REPUBLIKA.CO.ID, PEKANBARU -- Menteri Dalam Negeri Tjahjo Kumolo menyatakan Indonesia kini darurat dalam masalah terorisme, karenanya semua pihak harus serius mencegah sedari dini gerakan radikal yang berpotensi menimbulkan teror.
"Ini (negara) bisa gagal kalau tak bisa menangani. Penembakan dan bom bisa terjadi di jarak satu kilometer dari Istana Negara, itu tidak ada yang menyangka bisa terjadi. Siapa sangka ISIS begitu cepat di Indonesia," kata Tjahjo saat memberikan pengarahan kepada gubernur serta bupati/wali kota se-Riau di Kota Pekanbaru, Jumat (22/1).
Karena itu, ia meminta pemerintah daerah benar-benar mencermati gelagat perubahan lingkungan yang terjadi di wilayahnya masing-masing. Mendagri menyatakan upaya menangkal dan mendeteksi gerakan radikal dan terorisme tidak bisa sepenuhnya dibebankan pada Badan Intelejen (BIN) di daerah, karena lembaga tersebut masih terkendala minimnya tenaga.
"Kadangkala ada laporan BIN daerah minta data intelkam dari Bais, intel Kodim, intel Polres. BIN daerah jangan diandalkan, karena kurang tenaga," ujar Tjahjo.
Ia meminta agar pemerintah daerah bisa segera memetakan area-area rawan, tidak hanya kerawanan gerakan radikal, melainkan juga area rawan bencana serta rawan korupsi.
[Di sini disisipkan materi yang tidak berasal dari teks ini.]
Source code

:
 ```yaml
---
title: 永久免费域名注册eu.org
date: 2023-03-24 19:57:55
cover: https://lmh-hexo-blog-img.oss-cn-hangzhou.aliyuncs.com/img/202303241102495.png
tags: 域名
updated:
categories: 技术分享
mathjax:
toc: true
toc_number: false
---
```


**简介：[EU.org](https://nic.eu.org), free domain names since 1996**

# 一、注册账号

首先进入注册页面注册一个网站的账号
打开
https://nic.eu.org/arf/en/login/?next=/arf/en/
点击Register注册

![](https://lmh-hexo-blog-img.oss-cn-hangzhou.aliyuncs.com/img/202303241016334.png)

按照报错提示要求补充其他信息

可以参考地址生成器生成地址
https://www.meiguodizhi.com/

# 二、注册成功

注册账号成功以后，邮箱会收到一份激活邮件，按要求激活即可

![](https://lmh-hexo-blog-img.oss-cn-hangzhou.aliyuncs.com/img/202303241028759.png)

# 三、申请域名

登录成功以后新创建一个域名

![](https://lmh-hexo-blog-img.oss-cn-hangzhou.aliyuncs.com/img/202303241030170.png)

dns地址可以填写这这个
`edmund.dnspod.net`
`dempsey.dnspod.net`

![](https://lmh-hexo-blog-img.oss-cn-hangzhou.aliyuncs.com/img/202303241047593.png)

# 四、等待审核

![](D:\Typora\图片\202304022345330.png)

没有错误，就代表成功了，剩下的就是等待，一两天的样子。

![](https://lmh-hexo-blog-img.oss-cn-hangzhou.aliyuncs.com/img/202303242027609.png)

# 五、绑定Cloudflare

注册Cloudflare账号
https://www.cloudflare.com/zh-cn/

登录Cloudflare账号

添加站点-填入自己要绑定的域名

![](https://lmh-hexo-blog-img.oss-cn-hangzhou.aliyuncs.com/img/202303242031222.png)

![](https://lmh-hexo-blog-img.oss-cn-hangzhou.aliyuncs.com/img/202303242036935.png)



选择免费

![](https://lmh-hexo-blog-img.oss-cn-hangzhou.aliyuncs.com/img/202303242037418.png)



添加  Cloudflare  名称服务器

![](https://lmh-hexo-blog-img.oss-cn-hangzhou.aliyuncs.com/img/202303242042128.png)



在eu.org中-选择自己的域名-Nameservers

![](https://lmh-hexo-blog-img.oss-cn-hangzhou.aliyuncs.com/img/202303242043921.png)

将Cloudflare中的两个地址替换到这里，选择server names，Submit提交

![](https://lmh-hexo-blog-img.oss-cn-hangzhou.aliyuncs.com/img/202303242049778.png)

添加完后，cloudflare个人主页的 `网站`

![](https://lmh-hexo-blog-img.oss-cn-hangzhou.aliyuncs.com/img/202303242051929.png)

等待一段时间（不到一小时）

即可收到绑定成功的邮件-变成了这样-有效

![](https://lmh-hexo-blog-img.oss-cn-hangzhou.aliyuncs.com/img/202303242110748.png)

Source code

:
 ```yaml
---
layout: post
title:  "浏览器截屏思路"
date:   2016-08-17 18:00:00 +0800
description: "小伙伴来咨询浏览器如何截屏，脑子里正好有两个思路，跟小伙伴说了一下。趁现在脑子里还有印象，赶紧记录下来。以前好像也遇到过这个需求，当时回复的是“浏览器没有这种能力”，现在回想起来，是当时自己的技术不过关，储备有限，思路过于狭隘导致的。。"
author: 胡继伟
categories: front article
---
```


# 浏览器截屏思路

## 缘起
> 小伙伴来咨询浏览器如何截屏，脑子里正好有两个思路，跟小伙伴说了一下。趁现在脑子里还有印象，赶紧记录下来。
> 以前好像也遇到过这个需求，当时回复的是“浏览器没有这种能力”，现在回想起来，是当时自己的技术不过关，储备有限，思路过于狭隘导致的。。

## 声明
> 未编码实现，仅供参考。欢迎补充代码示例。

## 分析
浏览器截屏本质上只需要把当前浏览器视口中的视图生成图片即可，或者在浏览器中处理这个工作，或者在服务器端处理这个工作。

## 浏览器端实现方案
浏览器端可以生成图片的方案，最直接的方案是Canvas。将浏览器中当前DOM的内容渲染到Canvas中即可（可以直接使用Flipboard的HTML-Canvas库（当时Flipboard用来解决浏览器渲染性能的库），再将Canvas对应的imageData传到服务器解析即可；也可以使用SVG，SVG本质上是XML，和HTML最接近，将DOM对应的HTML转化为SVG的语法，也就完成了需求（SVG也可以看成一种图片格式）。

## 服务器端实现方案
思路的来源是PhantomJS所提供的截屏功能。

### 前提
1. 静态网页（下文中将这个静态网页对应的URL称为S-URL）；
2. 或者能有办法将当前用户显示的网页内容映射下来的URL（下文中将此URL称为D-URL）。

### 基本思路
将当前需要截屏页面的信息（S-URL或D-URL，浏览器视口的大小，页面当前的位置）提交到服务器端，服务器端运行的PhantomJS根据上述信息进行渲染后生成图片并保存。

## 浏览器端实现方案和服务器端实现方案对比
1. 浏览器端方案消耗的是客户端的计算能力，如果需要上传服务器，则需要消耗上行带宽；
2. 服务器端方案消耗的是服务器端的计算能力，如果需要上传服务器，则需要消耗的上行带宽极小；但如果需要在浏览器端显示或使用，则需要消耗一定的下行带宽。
Sementara itu, Pelaksana Tugas Gubernur Riau Arsyadjuliandi (Andi) Rachman menyatakan saat ini terdapat 1.200 organisasi kemasyarakatan (ormas) yang terdaftar, namun belum ada satu pun yang mengarah pada gerakan radikalisme. Dari jumlah tersebut, hanya 150 Ormas yang memiliki surat keterangan terdaftar (SKT) yang masih berlaku.
"Ini data yang didapatkan setelah berkonsultasi dengan Polda Riau," kata Andi Rachman.
Ia menambahkan, Polda Riau telah memiliki data terkait tentang pengikut ISIS di daerah tersebut yang terus dalam pengawasan. "Seluruh aktivitas dan pergerakannya kini terus dipantau oleh penegak hukum," kata Andi Rachman.